Files can be bigger than u32::MAX, and it's always been possible to memory-map files bigger than 4 GB on 32-bit platforms, exactly the same way it's been possible to read files of arbitrary size using streaming APIs since forever.

The "mapped window size", and the "file size" are distinct concepts, only the former is limited to isize (not usize!). The memmap-rs crate conflates the two in several places. Similarly, it uses the wrong integer type for the "offset into the file":

https://github.com/danburkert/memmap-rs/blob/b8b5411fcac76560a9dccafd512fa12044dd64b3/src/lib.rs#L89-L92

The offset should always be u64, even on 32-bit platforms. For example MapViewOfFileEx takes dwFileOffsetHigh and dwFileOffsetLow parameters so that 64-bit offsets can be passed in using two 32-bit DWORD parameters. I think this API has been there since... NT 3.11 or NT 4. I dunno. A long time, certainly.

Submitting an issue for memmap-rs now...

5 Likes

Wouldn't it be more correct to say that you can mmap a 4GB window within a file larger than 4GB on the 32-bit platform? You can't actually map the whole file contiguously, right?

2 Likes

Yes.

You can map up to a 2 GB view (actually several!) into a file of any size on Win32. The upper half of the address space is reserved for the kernel and cannot be used for mapping, even with the /3GB flag (apparently).

I suspect Linux 32-bit has similar behaviour, but don't quote me on that.

There's a diagram on this page: Memory-Mapped Files | Microsoft Docs

To quote the KB article:

"Multiple views may also be necessary if the file is greater than the size of the application’s logical memory space available for memory mapping (2 GB on a 32-bit computer)."

2 Likes

I feel compelled to add that this was a thing in the 90's for Sun boxes, and was used to hide latency and coalesce IOPS to disk.

1 Like

I suspect that was a battery-backed RAID controller cache, which is pretty common in all modern servers or SAN disk arrays.

Compared to that, the future looks amazing: Intel Launches Optane DIMMs Up To 512GB: Apache Pass Is Here!

This is just the beginning! Pretty soon you'll be seeing practically everyone running databases with 100% of the I/O coming directly from these. Compared to that, NVMe flash storage at a "mere" 3500 MB/s looks glacially slow!!

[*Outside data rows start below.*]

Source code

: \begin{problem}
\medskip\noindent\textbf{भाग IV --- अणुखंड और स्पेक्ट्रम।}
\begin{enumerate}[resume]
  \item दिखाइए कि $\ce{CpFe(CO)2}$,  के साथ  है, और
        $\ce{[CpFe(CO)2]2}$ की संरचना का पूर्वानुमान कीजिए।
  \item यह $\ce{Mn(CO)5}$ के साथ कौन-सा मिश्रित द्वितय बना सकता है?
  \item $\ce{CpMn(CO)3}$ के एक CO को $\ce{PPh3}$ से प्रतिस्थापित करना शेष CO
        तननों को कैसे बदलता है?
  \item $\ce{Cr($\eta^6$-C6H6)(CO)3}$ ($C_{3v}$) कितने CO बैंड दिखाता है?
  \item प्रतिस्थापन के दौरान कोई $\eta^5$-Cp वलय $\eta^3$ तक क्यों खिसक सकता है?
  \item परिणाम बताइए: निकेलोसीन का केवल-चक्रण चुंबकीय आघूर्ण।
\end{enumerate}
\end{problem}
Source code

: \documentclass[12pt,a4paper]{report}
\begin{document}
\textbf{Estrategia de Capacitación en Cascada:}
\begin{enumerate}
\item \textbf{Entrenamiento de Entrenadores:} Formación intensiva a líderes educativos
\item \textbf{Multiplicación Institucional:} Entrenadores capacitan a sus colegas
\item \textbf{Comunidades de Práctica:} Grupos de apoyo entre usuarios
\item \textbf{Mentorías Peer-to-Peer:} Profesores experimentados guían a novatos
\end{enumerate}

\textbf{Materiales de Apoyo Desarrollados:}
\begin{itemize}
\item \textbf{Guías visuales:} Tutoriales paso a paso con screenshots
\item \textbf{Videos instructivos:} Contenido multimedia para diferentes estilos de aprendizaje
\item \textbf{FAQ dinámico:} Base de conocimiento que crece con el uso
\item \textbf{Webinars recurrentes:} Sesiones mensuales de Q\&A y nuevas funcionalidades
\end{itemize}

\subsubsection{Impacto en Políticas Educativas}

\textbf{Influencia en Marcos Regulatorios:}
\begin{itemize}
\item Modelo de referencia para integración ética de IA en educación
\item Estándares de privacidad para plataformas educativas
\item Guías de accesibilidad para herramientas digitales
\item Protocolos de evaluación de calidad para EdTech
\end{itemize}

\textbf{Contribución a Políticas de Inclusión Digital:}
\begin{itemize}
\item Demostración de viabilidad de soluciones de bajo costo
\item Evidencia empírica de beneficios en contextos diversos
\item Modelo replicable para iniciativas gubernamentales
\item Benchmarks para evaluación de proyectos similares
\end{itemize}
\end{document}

Somewhat ironically, the great work that has been done by the various C#, Java, JavaScript, and Rust core developers bringing asynchronous I/O programming to the masses is now hampering performance in this shiny new world of non-volatile memory. The overhead of even the most efficient futures-based async I/O is simply massive in comparison to the latency of NVDIMMs, which are byte-addressible and are only 2-3x slower than normal DIMMs. When your storage latency is measured in nanoseconds, individual instructions matter and user-to-kernel transitions are murder...

Also see: https://www.snia.org/sites/default/orig/SDC2013/presentations/GeneralSession/AndyRudoff_Impact_NVM.pdf

2 Likes

Intel have made great claims about Optane before, and delivered in the end something which barely matches a modern SSD (and therefore does not justify the vendor lock-in or the software performance pitfall of adding yet another slower storage device to the virtual address space). I will wait for a more impressive product before calling this the future of storage.

Moreover, asynchronous I/O is mostly used for network I/O, not disk I/O. Because for disk, we pay the price of yet another stupid legacy decision, namely the Linux kernel devs declaring that you do not need asynchronous storage I/O as the disk cache will take care of everything for you. Tell that to performance engineers who have to debug latency spikes caused by software randomly blocking, now that every pointer dereference can turn into a disk access...

4 Likes

A slice is a window of usize indexable range. The actual range may be less, ie isize on 32bit windows, but that’s beside the point.

3 Likes

I have never, not once, claimed to solve all problems related to memory maps.

4 Likes

Now that I've toyed around with my pseudo-code of what it might look like (Read2), finding real issues (the avoidable mmap-related error in ripgrep), and realising that zero-copy is the future (NVDIMM), I feel like something akin to System.IO.Pipelines is necessary.

I'm not at all saying that it'll look exactly like my Read2 sample, that's just me doodling. A realistic example would probably have 3 to 4 low-level traits in some sort of hierarchy. It would obviously have to handle both read and write. It would probably need some restrictions on the types it can handle, likely Copy or Clone. I quickly discovered that the borrow checker makes this kind of API design... hard. Really hard. Someone with more Rust skill than me would have to put serious effort in.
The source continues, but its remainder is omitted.